After stints at the Centre for Asian Studies, University of Amsterdam, and Nijmegen, she returned to CADS, Leiden University, to head the Women and Autonomy Centre (VENA). Here, along with encouraging research on South Asia and Sub-Saharan Africa, she also pushed for anthropological work on Europe to question the discipline’s paradigms and givens. She initiated collaborative research on changing welfare systems, family and gender relations in the Netherlands undertaken along with Indian colleagues. A theme which intrigued her was friendship. This provided her a path to challenge and revise dominant anthropological frameworks in the study of family, kinship, and personal relations. It also reflected a striking aspect of her persona—the lifelong relationships and personal commitments that continued with her from each ethnographic context in which she had lived—whether Kenya, Sri Lanka, or working class Leiden. These commitments, and the research projects in the contexts of which these came about, also demanded thinking about policy. During visiting fellowships in Tokyo and Berkeley, she took some of this work further. Collaborative inter-cultural research and publications on ageing and friendship, during the last years at CADS and when based at IIAS, Leiden, enabled her to bring back her earlier ethnographic contexts.

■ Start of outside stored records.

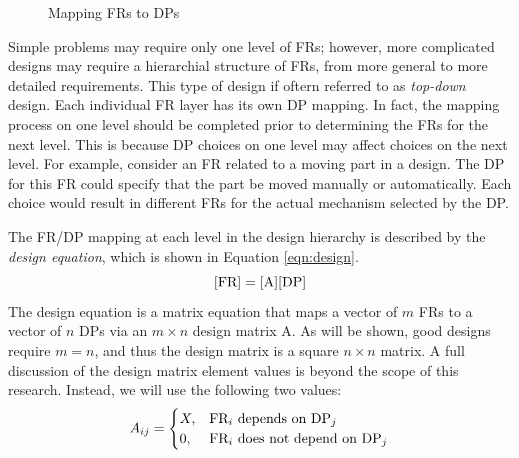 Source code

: \begin{figure}[h]
  \label{fig:mapping}
  \begin{center}
  \end{center}
  \caption{Mapping FRs to DPs}
\end{figure}

Simple problems may require only one level of FRs; however, more complicated designs may require a hierarchial
structure of FRs, from more general to more detailed requirements.  This type of design if oftern referred to as
\emph{top-down} design.  Each individual FR layer has its own DP mapping.  In fact, the mapping process on one
level should be completed prior to determining the FRs for the next level.  This is because DP choices on one level
may affect choices on the next level.  For example, consider an FR related to a moving part in a design.  The DP
for this FR could specify that the part be moved manually or automatically.  Each choice would result in different
FRs for the actual mechanism selected by the DP.

The FR/DP mapping at each level in the design hierarchy is described by the \emph{design equation}, which is shown
in Equation \ref{eqn:design}.
\begin{equation}
  \label{eqn:design}
  [\text{FR}]=[\text{A}][\text{DP}]
\end{equation}
The design equation is a matrix equation that maps a vector of \(m\) FRs to a vector of \(n\) DPs via an \(m\times
n\) design matrix A.  As will be shown, good designs require \(m=n\), and thus the design matrix is a square
\(n\times n\) matrix.  A full discussion of the design matrix element values is beyond the scope of this research.
Instead, we will use the following two values:
\[A_{ij}=\begin{cases}
X, & \text{FR}_i\ \text{depends on}\ \text{DP}_j \\
0, & \text{FR}_i\ \text{does not depend on}\ \text{DP}_j
\end{cases}\]

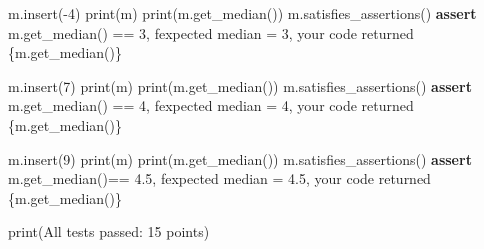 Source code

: \documentclass[
]{article}
\newenvironment{Shaded}{}{}
\newcommand{\BuiltInTok}[1]{\textcolor[rgb]{0.00,0.50,0.00}{#1}}
\newcommand{\ControlFlowTok}[1]{\textcolor[rgb]{0.00,0.44,0.13}{\textbf{#1}}}
\newcommand{\DecValTok}[1]{\textcolor[rgb]{0.25,0.63,0.44}{#1}}
\newcommand{\FloatTok}[1]{\textcolor[rgb]{0.25,0.63,0.44}{#1}}
\newcommand{\NormalTok}[1]{#1}
\newcommand{\OperatorTok}[1]{\textcolor[rgb]{0.40,0.40,0.40}{#1}}
\newcommand{\SpecialCharTok}[1]{\textcolor[rgb]{0.25,0.44,0.63}{#1}}
\newcommand{\SpecialStringTok}[1]{\textcolor[rgb]{0.73,0.40,0.53}{#1}}
\newcommand{\StringTok}[1]{\textcolor[rgb]{0.25,0.44,0.63}{#1}}
\begin{document}
\begin{Shaded}
\begin{Highlighting}[]
\NormalTok{m.insert(}\OperatorTok{{-}}\DecValTok{4}\NormalTok{)}
\BuiltInTok{print}\NormalTok{(m)}
\BuiltInTok{print}\NormalTok{(m.get\_median())}
\NormalTok{m.satisfies\_assertions()}
\ControlFlowTok{assert}\NormalTok{ m.get\_median() }\OperatorTok{==} \DecValTok{3}\NormalTok{,  }\SpecialStringTok{f\textquotesingle{}expected median = 3, your code returned }\SpecialCharTok{\{}\NormalTok{m}\SpecialCharTok{.}\NormalTok{get\_median()}\SpecialCharTok{\}}\SpecialStringTok{\textquotesingle{}}

\NormalTok{m.insert(}\DecValTok{7}\NormalTok{)}
\BuiltInTok{print}\NormalTok{(m)}
\BuiltInTok{print}\NormalTok{(m.get\_median())}
\NormalTok{m.satisfies\_assertions()}
\ControlFlowTok{assert}\NormalTok{ m.get\_median() }\OperatorTok{==} \DecValTok{4}\NormalTok{, }\SpecialStringTok{f\textquotesingle{}expected median = 4, your code returned }\SpecialCharTok{\{}\NormalTok{m}\SpecialCharTok{.}\NormalTok{get\_median()}\SpecialCharTok{\}}\SpecialStringTok{\textquotesingle{}}

\NormalTok{m.insert(}\DecValTok{9}\NormalTok{)}
\BuiltInTok{print}\NormalTok{(m)}
\BuiltInTok{print}\NormalTok{(m.get\_median())}
\NormalTok{m.satisfies\_assertions()}
\ControlFlowTok{assert}\NormalTok{ m.get\_median()}\OperatorTok{==} \FloatTok{4.5}\NormalTok{, }\SpecialStringTok{f\textquotesingle{}expected median = 4.5, your code returned }\SpecialCharTok{\{}\NormalTok{m}\SpecialCharTok{.}\NormalTok{get\_median()}\SpecialCharTok{\}}\SpecialStringTok{\textquotesingle{}}

\BuiltInTok{print}\NormalTok{(}\StringTok{\textquotesingle{}All tests passed: 15 points\textquotesingle{}}\NormalTok{)}
\end{Highlighting}
\end{Shaded}
\end{document}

The depth of Carla Risseeuw’s anthropological corpus goes beyond her many publications – reports, journal and book articles, jointly edited and written volumes, and single-authored books. From her undergraduate times in Leiden, she loved photography and ethnographic film and constantly engaged with both. Through brilliant portraits, she analysed social and cultural relations, whether among working class families in Leiden, families, communities, and spirit healing in Kenya, or coir workers and their struggles in southern Sri Lanka.

Anthropology was central to her life and a commitment that went beyond academics. She will be dearly missed by all who have had the privilege of working with her.